Rénal = créatinine + filtration (âge/poids) ; Hépatique = biologie ; Allergie vraie = angioœdème/anaphylaxie (urgence).

📖 2. Allergie vraie, angioœdème et choc anaphylactique

🔑 Notions clés & Définitions

  • Choc anaphylactique : Réaction allergique immédiate et généralisée pouvant engager le pronostic vital, survenant rapidement après le contact avec l’allergène.
  • Œdème de Quincke : Manifestation ORL d’un choc anaphylactique correspondant à un gonflement pouvant gêner les voies aériennes.
  • Urticaire généralisé : Atteinte cutanée typique d’une réaction anaphylactique, associée à d’autres signes respiratoires, digestifs et cardiovasculaires.
  • Adrénaline auto-injectable : Traitement d’urgence administré rapidement pour contrer la réaction anaphylactique avant l’arrivée des secours.
  • Appel du 15 : Action immédiate à réaliser lors d’un choc anaphylactique pour déclencher la prise en charge médicale urgente.

📝 Points essentiels

  • Le choc anaphylactique survient en général dans les 5 à 20 minutes après le contact avec l’allergène.
  • L’absence d’intervention rapide expose à un risque de décès.
  • Les signes respiratoires associent difficultés respiratoires et asthme.
  • Les signes ORL incluent œdème de Quincke, rhinite, conjonctivite et voix rauque.
  • Les signes cardiovasculaires comprennent tachycardie et hypotension sévère.
  • Les signes cutanés typiques sont l’urticaire généralisé, et des signes digestifs peuvent survenir (vomissements, diarrhées, douleurs abdominales).

💡 Astuce mémo

Fenêtre 5–20 min + “A” d’Adrénaline : Adrénaline auto-injectable puis Appel du 15.

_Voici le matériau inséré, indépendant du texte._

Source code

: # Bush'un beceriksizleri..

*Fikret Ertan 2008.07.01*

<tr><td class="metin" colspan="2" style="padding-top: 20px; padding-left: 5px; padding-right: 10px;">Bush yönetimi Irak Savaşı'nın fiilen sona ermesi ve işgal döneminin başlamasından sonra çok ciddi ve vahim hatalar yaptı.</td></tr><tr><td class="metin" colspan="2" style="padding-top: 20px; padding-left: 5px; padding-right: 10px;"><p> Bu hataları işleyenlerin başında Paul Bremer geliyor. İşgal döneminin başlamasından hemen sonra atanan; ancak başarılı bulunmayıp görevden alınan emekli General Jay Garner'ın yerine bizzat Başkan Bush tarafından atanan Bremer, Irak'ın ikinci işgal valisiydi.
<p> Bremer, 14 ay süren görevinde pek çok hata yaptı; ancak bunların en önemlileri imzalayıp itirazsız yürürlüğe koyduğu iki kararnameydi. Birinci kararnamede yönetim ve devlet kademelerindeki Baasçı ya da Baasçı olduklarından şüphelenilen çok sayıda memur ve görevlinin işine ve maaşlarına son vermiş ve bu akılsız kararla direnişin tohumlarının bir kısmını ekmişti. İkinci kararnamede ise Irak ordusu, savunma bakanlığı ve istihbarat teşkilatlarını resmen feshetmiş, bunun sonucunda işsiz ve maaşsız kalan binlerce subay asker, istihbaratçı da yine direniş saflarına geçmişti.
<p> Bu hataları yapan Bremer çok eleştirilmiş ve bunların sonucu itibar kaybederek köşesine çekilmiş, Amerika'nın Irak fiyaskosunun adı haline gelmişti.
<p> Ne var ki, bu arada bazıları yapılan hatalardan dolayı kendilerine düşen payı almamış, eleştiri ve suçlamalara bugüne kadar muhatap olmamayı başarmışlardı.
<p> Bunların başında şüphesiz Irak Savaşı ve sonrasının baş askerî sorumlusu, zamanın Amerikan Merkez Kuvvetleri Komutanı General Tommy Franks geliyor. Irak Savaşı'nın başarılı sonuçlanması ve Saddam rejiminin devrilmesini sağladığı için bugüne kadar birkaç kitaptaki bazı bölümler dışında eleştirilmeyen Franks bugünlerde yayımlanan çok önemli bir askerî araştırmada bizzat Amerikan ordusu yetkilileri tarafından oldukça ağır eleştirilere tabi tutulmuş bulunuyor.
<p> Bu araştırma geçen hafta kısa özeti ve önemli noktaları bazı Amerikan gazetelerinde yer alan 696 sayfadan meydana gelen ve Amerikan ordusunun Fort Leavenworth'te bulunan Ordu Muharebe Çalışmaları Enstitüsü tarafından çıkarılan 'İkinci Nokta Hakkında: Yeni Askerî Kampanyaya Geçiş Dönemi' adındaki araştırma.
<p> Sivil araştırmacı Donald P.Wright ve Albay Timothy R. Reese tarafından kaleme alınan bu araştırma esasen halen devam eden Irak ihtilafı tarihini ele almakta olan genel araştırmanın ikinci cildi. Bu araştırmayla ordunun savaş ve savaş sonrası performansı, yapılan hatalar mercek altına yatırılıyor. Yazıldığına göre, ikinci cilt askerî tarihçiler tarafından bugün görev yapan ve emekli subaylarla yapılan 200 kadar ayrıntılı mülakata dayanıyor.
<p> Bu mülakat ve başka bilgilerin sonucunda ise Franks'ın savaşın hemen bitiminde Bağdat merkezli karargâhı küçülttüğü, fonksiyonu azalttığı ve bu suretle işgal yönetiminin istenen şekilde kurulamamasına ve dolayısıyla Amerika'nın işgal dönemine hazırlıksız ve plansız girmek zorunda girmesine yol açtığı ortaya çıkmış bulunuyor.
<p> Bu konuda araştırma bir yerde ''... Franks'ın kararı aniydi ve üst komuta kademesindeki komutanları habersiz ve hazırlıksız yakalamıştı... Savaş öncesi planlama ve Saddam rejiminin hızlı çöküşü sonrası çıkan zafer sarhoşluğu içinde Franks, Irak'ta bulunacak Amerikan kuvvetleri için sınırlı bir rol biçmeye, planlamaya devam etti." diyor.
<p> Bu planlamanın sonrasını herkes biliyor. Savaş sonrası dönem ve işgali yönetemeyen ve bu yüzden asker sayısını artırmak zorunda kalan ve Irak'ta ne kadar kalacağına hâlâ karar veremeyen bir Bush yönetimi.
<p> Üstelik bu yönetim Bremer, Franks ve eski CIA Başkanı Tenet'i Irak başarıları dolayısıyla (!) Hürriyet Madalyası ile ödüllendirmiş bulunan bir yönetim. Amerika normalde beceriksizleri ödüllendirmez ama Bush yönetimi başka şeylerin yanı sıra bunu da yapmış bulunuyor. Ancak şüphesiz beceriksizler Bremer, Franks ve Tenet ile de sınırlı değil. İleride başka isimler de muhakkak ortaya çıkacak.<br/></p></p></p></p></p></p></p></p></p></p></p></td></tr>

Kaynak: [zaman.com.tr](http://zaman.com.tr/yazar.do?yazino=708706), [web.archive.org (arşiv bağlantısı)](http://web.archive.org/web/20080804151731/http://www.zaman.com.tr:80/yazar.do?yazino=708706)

📖 3. Galénique et principes de pharmacocinétique

🔑 Notions clés & Définitions

  • Galénique : La galénique désigne la forme et la voie d’administration d’un médicament, qui conditionnent sa vitesse d’action et sa diffusion dans l’organisme.
  • Voie orale : La voie orale correspond à l’administration par la bouche, avec un passage par le tube digestif avant l’absorption.
  • Injection intra-musculaire : L’injection intra-musculaire consiste à déposer le médicament dans le muscle pour une absorption plus rapide que certaines formes orales.
  • Perfusion sous-cutanée : La perfusion sous-cutanée administre le médicament sous la peau, permettant une délivrance progressive selon le dispositif.
  • Perfusion intra-veineuse : La perfusion intra-veineuse injecte le médicament directement dans le sang, ce qui permet une action rapide et contrôlée.

📝 Points essentiels

  • Plusieurs galéniques existent pour les anti-infectieux, allant du désinfectant et du shampoing jusqu’aux formes injectables et aux perfusions.
  • Les anti-infectieux peuvent être administrés en crème, par voie orale, en injection intra-musculaire, ou via perfusion sous-cutanée ou intra-veineuse.
  • Les anti-agrégants plaquettaires incluent l’aspirine à faible dose et Plavix, et un double anti-agrégant peut être utilisé si stent actif.
  • Les anticoagulants oraux regroupent les AVK et les NACO, avec un risque de saignement à surveiller (ex. épistaxis, gencive).
  • Les anticoagulants sous-cutanés ou intra-veineux incluent l’héparine de différents poids moléculaires, utilisée pour traiter une thrombose en urgence.
  • Les anti-hypertenseurs baissent la systolique et la diastolique pour éviter des pics hypertensifs, via cinq grandes classes et des mécanismes comme la baisse des résistances périphériques et l’amélioration de la perfusio

💡 Astuce mémo

Voies = Peau/Oral/Muscle/Sang : plus on va vers le sang (IV), plus l’action est rapide.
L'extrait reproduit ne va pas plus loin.